I’m willing to concede that I was given a head start over many students,
having had exposure to computer programming and AP math courses in high
school. And I’m willing to believe that the struggle of being the only woman
or minority student in a class or a team is real, and causes some talented
people to get discouraged and opt out. And I am all in favor of trying to
address those issues, and any other forms of discrimination that people face.

But was the disproportionate makeup of that intro to computer science class
due in large part to discrimination? I don’t think so. I think it mostly
reflected the fact that different demographics often have different sets of
preferences.

------
zpeti
Maybe just because a population has a particular makeup in terms of percent of
minorities and genders doesn't mean that exact make up will be represented at
every grouping in society. Just like the NBA doesn't represent the USAs actual
makeup in class, race, gender, either. Did they inherit discrimination or just
replicate it? Or is this a stupid question to begin with?

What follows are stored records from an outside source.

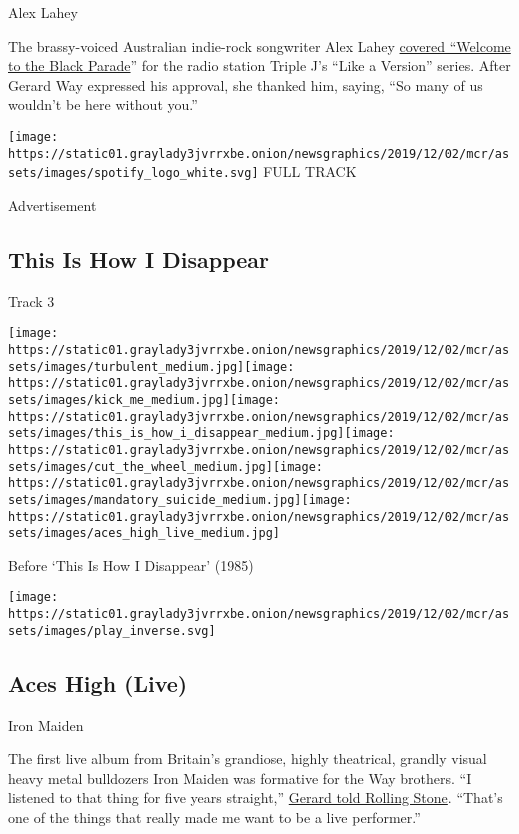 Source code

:Alex Lahey

The brassy-voiced Australian indie-rock songwriter Alex Lahey
\href{https://www.youtube.com/watch?v=nC_k8j8YwjU}{covered ``Welcome to
the Black Parade}'' for the radio station Triple J's ``Like a Version''
series. After Gerard Way expressed his approval, she thanked him,
saying, ``So many of us wouldn't be here without you.''

\href{https://open.spotify.com/track/0dWcW3i3WWVle2LKMEvsMO?si=fraHWcbITQWbM9vDWsXvmw}{}

\texttt{[image: https://static01.graylady3jvrrxbe.onion/newsgraphics/2019/12/02/mcr/assets/images/spotify\_logo\_white.svg]}
FULL TRACK

Advertisement

\hypertarget{this-is-how-i-disappear}{%
\subsection{This Is How I Disappear}\label{this-is-how-i-disappear}}

Track 3

\texttt{[image: https://static01.graylady3jvrrxbe.onion/newsgraphics/2019/12/02/mcr/assets/images/turbulent\_medium.jpg]}\texttt{[image: https://static01.graylady3jvrrxbe.onion/newsgraphics/2019/12/02/mcr/assets/images/kick\_me\_medium.jpg]}\texttt{[image: https://static01.graylady3jvrrxbe.onion/newsgraphics/2019/12/02/mcr/assets/images/this\_is\_how\_i\_disappear\_medium.jpg]}\texttt{[image: https://static01.graylady3jvrrxbe.onion/newsgraphics/2019/12/02/mcr/assets/images/cut\_the\_wheel\_medium.jpg]}\texttt{[image: https://static01.graylady3jvrrxbe.onion/newsgraphics/2019/12/02/mcr/assets/images/mandatory\_suicide\_medium.jpg]}\texttt{[image: https://static01.graylady3jvrrxbe.onion/newsgraphics/2019/12/02/mcr/assets/images/aces\_high\_live\_medium.jpg]}

Before `This Is How I Disappear' (1985)

\texttt{[image: https://static01.graylady3jvrrxbe.onion/newsgraphics/2019/12/02/mcr/assets/images/play\_inverse.svg]}

\hypertarget{aces-high-live}{%
\subsection{Aces High (Live)}\label{aces-high-live}}

Iron Maiden

The first live album from Britain's grandiose, highly theatrical,
grandly visual heavy metal bulldozers Iron Maiden was formative for the
Way brothers. ``I listened to that thing for five years straight,''
\href{https://www.rollingstone.com/music/music-news/my-chemical-romances-gerard-way-the-six-pack-qa-118066/}{Gerard
told Rolling Stone}. ``That's one of the things that really made me want
to be a live performer.''

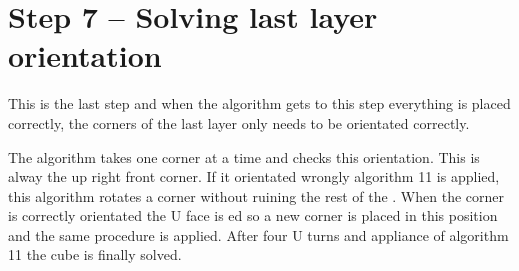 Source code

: \section{Step 7 -- Solving last layer orientation}
This is the last step and when the algorithm gets to this step everything is placed correctly, the corners of the last layer only needs to be orientated correctly.

The algorithm takes one corner at a time and checks this orientation. This is alway the up right front corner. If it orientated wrongly algorithm 11 is applied, this algorithm rotates a corner without ruining the rest of the \cube{}. When the corner is correctly orientated the U face is \twist{}ed so a new corner is placed in this position and the same procedure is applied. After four U turns and appliance of algorithm 11 the cube is finally solved. 



\begin{comment}
In the last layer the corners in the last layer were poisitend correctly but not oreiented. In this step will the coreners be oreinted correctly and as result it will lead to that the \rubiks{} will be solved.

This step is very simple because it there is only four corners to control and either the corner is oriented correctly or is isn't.  

The program vil first control that the front-right-up corner is oriented correctly if not the will use the an algorithm twice and after the program vil control the corner again if the corner is not oriented correctly his time the use teh algorithme and will continue with this until the corner is oriented correctly. 
Then the corner is orented correctly the program will make at up move ("U") and will control the new corner and the program will do this with every corner in the last layer until they are oriented corectly.  

\end{comment}
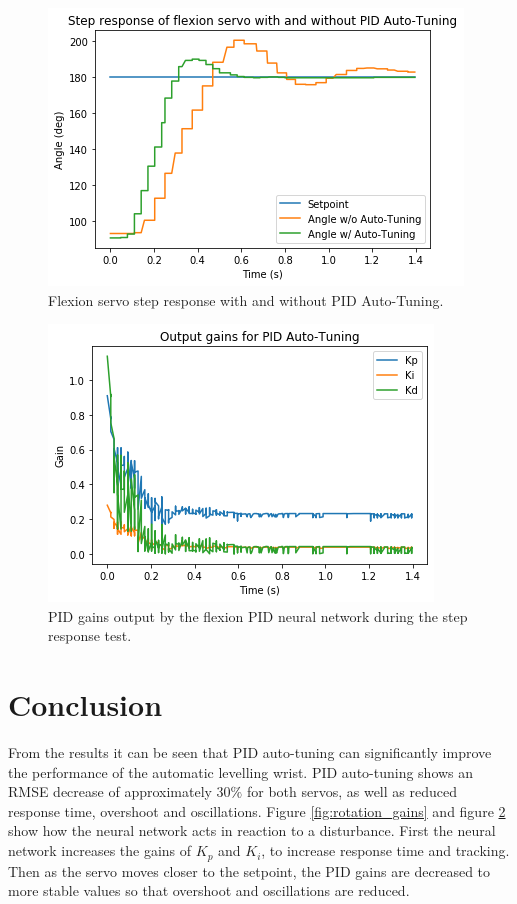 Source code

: \documentclass[letterpaper,12pt]{article}
\begin{document}
\begin{figure}[H]
\centering \includegraphics[width=0.8\columnwidth]{flexion_results.png}
\caption{\label{fig:flexion_results}Flexion servo step response with and without PID Auto-Tuning.}
\end{figure}

\begin{figure}[H]
\centering \includegraphics[width=0.8\columnwidth]{flexion_gains.png}
\caption{\label{fig:flexion_gains}PID gains output by the flexion PID neural network during the step response test.}
\end{figure}


\section{Conclusion}
From the results it can be seen that PID auto-tuning can significantly improve the performance of the automatic levelling wrist. PID auto-tuning shows an RMSE decrease of approximately $30\%$ for both servos, as well as reduced response time, overshoot and oscillations. Figure \ref{fig:rotation_gains} and figure \ref{fig:flexion_gains} show how the neural network acts in reaction to a disturbance. First the neural network increases the gains of $K_p$ and $K_i$, to increase response time and tracking. Then as the servo moves closer to the setpoint, the PID gains are decreased to more stable values so that overshoot and oscillations are reduced.
\end{document}
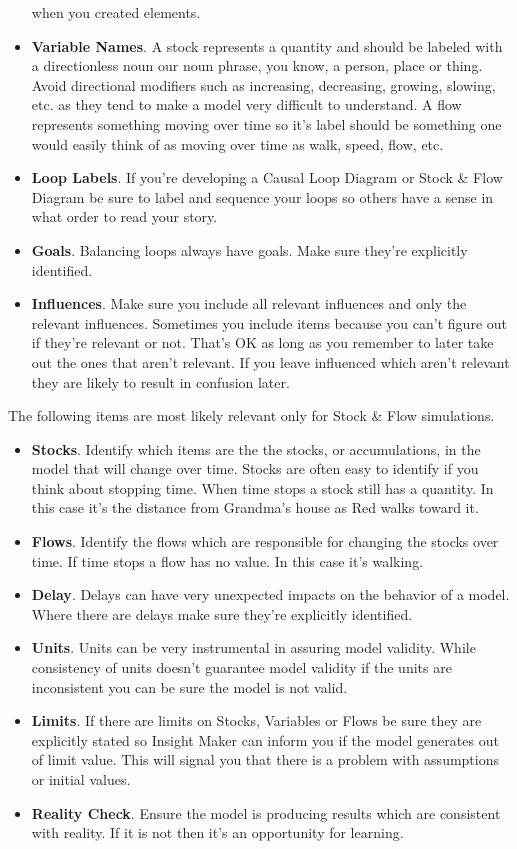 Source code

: \documentclass[]{memoir}
\begin{document}
\begin{itemize}
  when you created elements.
\item
  \textbf{Variable Names}. A stock represents a quantity and should be
  labeled with a directionless noun our noun phrase, you know, a person,
  place or thing. Avoid directional modifiers such as increasing,
  decreasing, growing, slowing, etc. as they tend to make a model very
  difficult to understand. A flow represents something moving over time
  so it's label should be something one would easily think of as moving
  over time as walk, speed, flow, etc.
\item
  \textbf{Loop Labels}. If you're developing a Causal Loop Diagram or
  Stock \& Flow Diagram be sure to label and sequence your loops so
  others have a sense in what order to read your story.
\item
  \textbf{Goals}. Balancing loops always have goals. Make sure they're
  explicitly identified.
\item
  \textbf{Influences}. Make sure you include all relevant influences and
  only the relevant influences. Sometimes you include items because you
  can't figure out if they're relevant or not. That's OK as long as you
  remember to later take out the ones that aren't relevant. If you leave
  influenced which aren't relevant they are likely to result in
  confusion later.
\end{itemize}

The following items are most likely relevant only for Stock \& Flow
simulations.

\begin{itemize}
\itemsep1pt\parskip0pt
\item
  \textbf{Stocks}. Identify which items are the the stocks, or
  accumulations, in the model that will change over time. Stocks are
  often easy to identify if you think about stopping time. When time
  stops a stock still has a quantity. In this case it's the distance
  from Grandma's house as Red walks toward it.
\item
  \textbf{Flows}. Identify the flows which are responsible for changing
  the stocks over time. If time stops a flow has no value. In this case
  it's walking.
\item
  \textbf{Delay}. Delays can have very unexpected impacts on the
  behavior of a model. Where there are delays make sure they're
  explicitly identified.
\item
  \textbf{Units}. Units can be very instrumental in assuring model
  validity. While consistency of units doesn't guarantee model validity
  if the units are inconsistent you can be sure the model is not valid.
\item
  \textbf{Limits}. If there are limits on Stocks, Variables or Flows be
  sure they are explicitly stated so Insight Maker can inform you if the
  model generates out of limit value. This will signal you that there is
  a problem with assumptions or initial values.
\item
  \textbf{Reality Check}. Ensure the model is producing results which
  are consistent with reality. If it is not then it's an opportunity for
  learning.
\end{itemize}
\end{document}
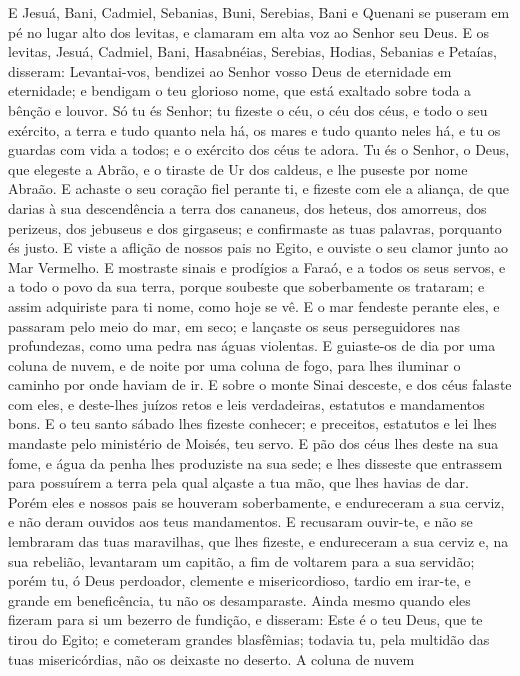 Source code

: E Jesuá, Bani, Cadmiel, Sebanias, Buni, Serebias, Bani e Quenani
se puseram em pé no lugar alto dos levitas, e clamaram em alta voz
ao Senhor seu Deus. E os levitas, Jesuá, Cadmiel, Bani,
Hasabnéias, Serebias, Hodias, Sebanias e Petaías, disseram:
Levantai-vos, bendizei ao Senhor vosso Deus de eternidade em
eternidade; e bendigam o teu glorioso nome, que está exaltado sobre
toda a bênção e louvor. Só tu és Senhor; tu fizeste o céu, o céu
dos céus, e todo o seu exército, a terra e tudo quanto nela há, os
mares e tudo quanto neles há, e tu os guardas com vida a todos; e o
exército dos céus te adora. Tu és o Senhor, o Deus, que elegeste
a Abrão, e o tiraste de Ur dos caldeus, e lhe puseste por nome
Abraão. E achaste o seu coração fiel perante ti, e fizeste com
ele a aliança, de que darias à sua descendência a terra dos
cananeus, dos heteus, dos amorreus, dos perizeus, dos jebuseus e dos
girgaseus; e confirmaste as tuas palavras, porquanto és justo. E
viste a aflição de nossos pais no Egito, e ouviste o seu clamor
junto ao Mar Vermelho. E mostraste sinais e prodígios a
Faraó, e a todos os seus servos, e a todo o povo da sua terra,
porque soubeste que soberbamente os trataram; e assim adquiriste
para ti nome, como hoje se vê. E o mar fendeste perante eles,
e passaram pelo meio do mar, em seco; e lançaste os seus
perseguidores nas profundezas, como uma pedra nas águas violentas.
E guiaste-os de dia por uma coluna de nuvem, e de noite por
uma coluna de fogo, para lhes iluminar o caminho por onde haviam de
ir. E sobre o monte Sinai desceste, e dos céus falaste com
eles, e deste-lhes juízos retos e leis verdadeiras, estatutos e
mandamentos bons. E o teu santo sábado lhes fizeste conhecer;
e preceitos, estatutos e lei lhes mandaste pelo ministério de
Moisés, teu servo. E pão dos céus lhes deste na sua fome, e
água da penha lhes produziste na sua sede; e lhes disseste que
entrassem para possuírem a terra pela qual alçaste a tua mão, que
lhes havias de dar. Porém eles e nossos pais se houveram
soberbamente, e endureceram a sua cerviz, e não deram ouvidos aos
teus mandamentos. E recusaram ouvir-te, e não se lembraram
das tuas maravilhas, que lhes fizeste, e endureceram a sua cerviz e,
na sua rebelião, levantaram um capitão, a fim de voltarem para a sua
servidão; porém tu, ó Deus perdoador, clemente e misericordioso,
tardio em irar-te, e grande em beneficência, tu não os desamparaste.
Ainda mesmo quando eles fizeram para si um bezerro de
fundição, e disseram: Este é o teu Deus, que te tirou do Egito; e
cometeram grandes blasfêmias; todavia tu, pela multidão das
tuas misericórdias, não os deixaste no deserto. A coluna de nuvem

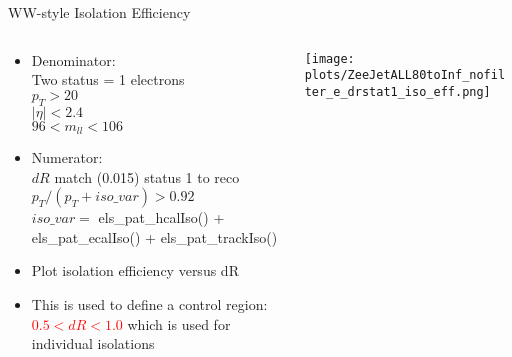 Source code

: \documentclass{beamer}
\begin{document}
\begin{frame}{WW-style Isolation Efficiency}
  \begin{columns}
    \begin{column}{0.5\textwidth}
      \small{
      \begin{itemize}
      \item Denominator:\\ Two status = 1 electrons \\ $p_T > 20$\\ $|\eta| < 2.4$\\ $96 < m_{ll} < 106$
      \item Numerator:\\ $dR$ match (0.015) status 1 to reco\\ $p_T/(p_T + iso\_var) > 0.92$\\ \footnotesize{ $iso\_var =$ els\_pat\_hcalIso() + els\_pat\_ecalIso() + els\_pat\_trackIso()}
      \item Plot isolation efficiency versus dR
      \item This is used to define a control region: \textcolor{red}{$0.5 < dR < 1.0$} which is used for individual isolations
      \end{itemize}
      }
    \end{column}

    \begin{column}{0.55\textwidth}

      \texttt{[image: plots/ZeeJetALL80toInf\_nofilter\_e\_drstat1\_iso\_eff.png]}
    \end{column}        

  \end{columns}
\end{frame}
\end{document}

So unless you want to actively go out and discriminate positively and force
certain hirings and situations, you aren't going to be living in some
theoretical utopia. Maybe silicon valley just hired who it thought was best 20
years ago, rather than based on some inclusivity quota. And therefore it ended
up as it did. Not because it was malicious or discriminative, or evil, it just
happened that way.

You might think that is evil, but that is more of a political point and an
opinion than fact.

Sigh... rant over, queue the downvotes, this is HN after all.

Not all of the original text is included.